Dies ist das archivierte jawl.


jawl bedeutet „just another Weblog“ und war vom 6.4.2001 bis zum 4.1.2018 das Blog von Christian Fischer. Das Blog wird nicht mehr weiter geschrieben, bleibt aber als Archiv online. ’cause: Don’t change a running URL ;)

Nimm das!

Take that also. Man muß nur ein bisschen Geduld (ok, ich hör auf mit den Wortspielereien) haben und die kommen auch wieder zusammen.

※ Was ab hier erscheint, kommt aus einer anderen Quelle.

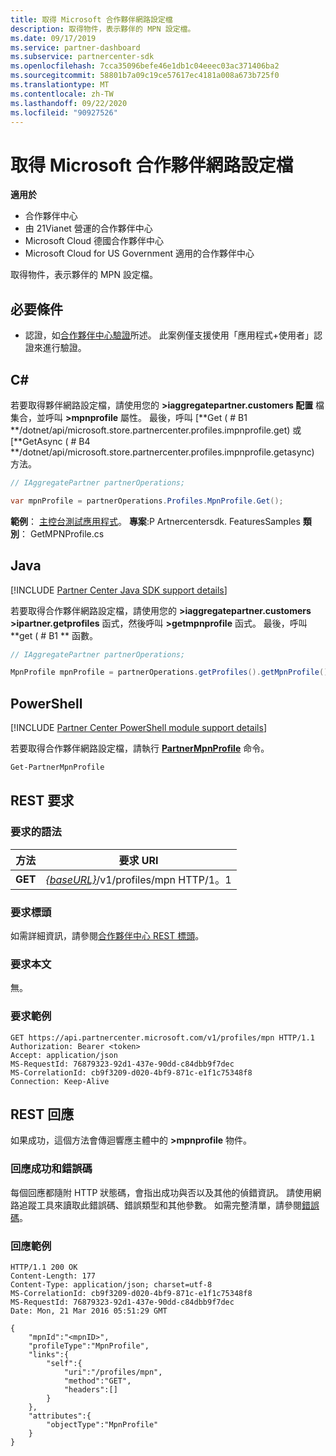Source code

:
 ```yaml
---
title: 取得 Microsoft 合作夥伴網路設定檔
description: 取得物件，表示夥伴的 MPN 設定檔。
ms.date: 09/17/2019
ms.service: partner-dashboard
ms.subservice: partnercenter-sdk
ms.openlocfilehash: 7cca35096befe46e1db1c04eeec03ac371406ba2
ms.sourcegitcommit: 58801b7a09c19ce57617ec4181a008a673b725f0
ms.translationtype: MT
ms.contentlocale: zh-TW
ms.lasthandoff: 09/22/2020
ms.locfileid: "90927526"
---
```

# <a name="get-microsoft-partner-network-profile"></a>取得 Microsoft 合作夥伴網路設定檔

**適用於**

- 合作夥伴中心
- 由 21Vianet 營運的合作夥伴中心
- Microsoft Cloud 德國合作夥伴中心
- Microsoft Cloud for US Government 適用的合作夥伴中心

取得物件，表示夥伴的 MPN 設定檔。

## <a name="prerequisites"></a>必要條件

- 認證，如[合作夥伴中心驗證](partner-center-authentication.md)所述。 此案例僅支援使用「應用程式+使用者」認證來進行驗證。

## <a name="c"></a>C\#

若要取得夥伴網路設定檔，請使用您的 **>iaggregatepartner.customers 配置** 檔集合，並呼叫 **>mpnprofile** 屬性。 最後，呼叫 [**Get ( # B1 **/dotnet/api/microsoft.store.partnercenter.profiles.impnprofile.get) 或 [**GetAsync ( # B4 **/dotnet/api/microsoft.store.partnercenter.profiles.impnprofile.getasync) 方法。

``` csharp
// IAggregatePartner partnerOperations;

var mpnProfile = partnerOperations.Profiles.MpnProfile.Get();
```

**範例**： [主控台測試應用程式](console-test-app.md)。 **專案**:P Artnercentersdk. FeaturesSamples **類別**： GetMPNProfile.cs

## <a name="java"></a>Java

[!INCLUDE [Partner Center Java SDK support details](../includes/java-sdk-support.md)]

若要取得合作夥伴網路設定檔，請使用您的 **>iaggregatepartner.customers >ipartner.getprofiles** 函式，然後呼叫 **>getmpnprofile** 函式。 最後，呼叫 **get ( # B1 ** 函數。

```java
// IAggregatePartner partnerOperations;

MpnProfile mpnProfile = partnerOperations.getProfiles().getMpnProfile().get();
```

## <a name="powershell"></a>PowerShell

[!INCLUDE [Partner Center PowerShell module support details](../includes/powershell-module-support.md)]

若要取得合作夥伴網路設定檔，請執行 [**PartnerMpnProfile**](https://github.com/Microsoft/Partner-Center-PowerShell/blob/master/docs/help/Get-PartnerMpnProfile.md) 命令。

```powershell
Get-PartnerMpnProfile
```

## <a name="rest-request"></a>REST 要求

### <a name="request-syntax"></a>要求的語法

| 方法  | 要求 URI                                                          |
|---------|----------------------------------------------------------------------|
| **GET** | [*{baseURL}*](partner-center-rest-urls.md)/v1/profiles/mpn HTTP/1。1 |

### <a name="request-headers"></a>要求標頭

如需詳細資訊，請參閱[合作夥伴中心 REST 標頭](headers.md)。

### <a name="request-body"></a>要求本文

無。

### <a name="request-example"></a>要求範例

```http
GET https://api.partnercenter.microsoft.com/v1/profiles/mpn HTTP/1.1
Authorization: Bearer <token>
Accept: application/json
MS-RequestId: 76879323-92d1-437e-90dd-c84dbb9f7dec
MS-CorrelationId: cb9f3209-d020-4bf9-871c-e1f1c75348f8
Connection: Keep-Alive
```

## <a name="rest-response"></a>REST 回應

如果成功，這個方法會傳迴響應主體中的 **>mpnprofile** 物件。

### <a name="response-success-and-error-codes"></a>回應成功和錯誤碼

每個回應都隨附 HTTP 狀態碼，會指出成功與否以及其他的偵錯資訊。 請使用網路追蹤工具來讀取此錯誤碼、錯誤類型和其他參數。 如需完整清單，請參閱[錯誤碼](error-codes.md)。

### <a name="response-example"></a>回應範例

```http
HTTP/1.1 200 OK
Content-Length: 177
Content-Type: application/json; charset=utf-8
MS-CorrelationId: cb9f3209-d020-4bf9-871c-e1f1c75348f8
MS-RequestId: 76879323-92d1-437e-90dd-c84dbb9f7dec
Date: Mon, 21 Mar 2016 05:51:29 GMT

{
    "mpnId":"<mpnID>",
    "profileType":"MpnProfile",
    "links":{
        "self":{
            "uri":"/profiles/mpn",
            "method":"GET",
            "headers":[]
        }
    },
    "attributes":{
        "objectType":"MpnProfile"
    }
}
```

Als Take That das erste Mal auf der Bildfläche erschienen war ich noch der festen Überzeugung, man müßte Boybands prizipiell hassen.
Darum ist eine Menge des damaligen Hypes an mir vorbeigegangen.
Als es Robbies Weggang dann in die seriösen Nachrichten schaffte und die Bravo das Sorgentelefon einrichtete hab ich das kopfschüttelnd zur Kenntnis genommen und auch die Trennung hat mich dann nicht so überrascht.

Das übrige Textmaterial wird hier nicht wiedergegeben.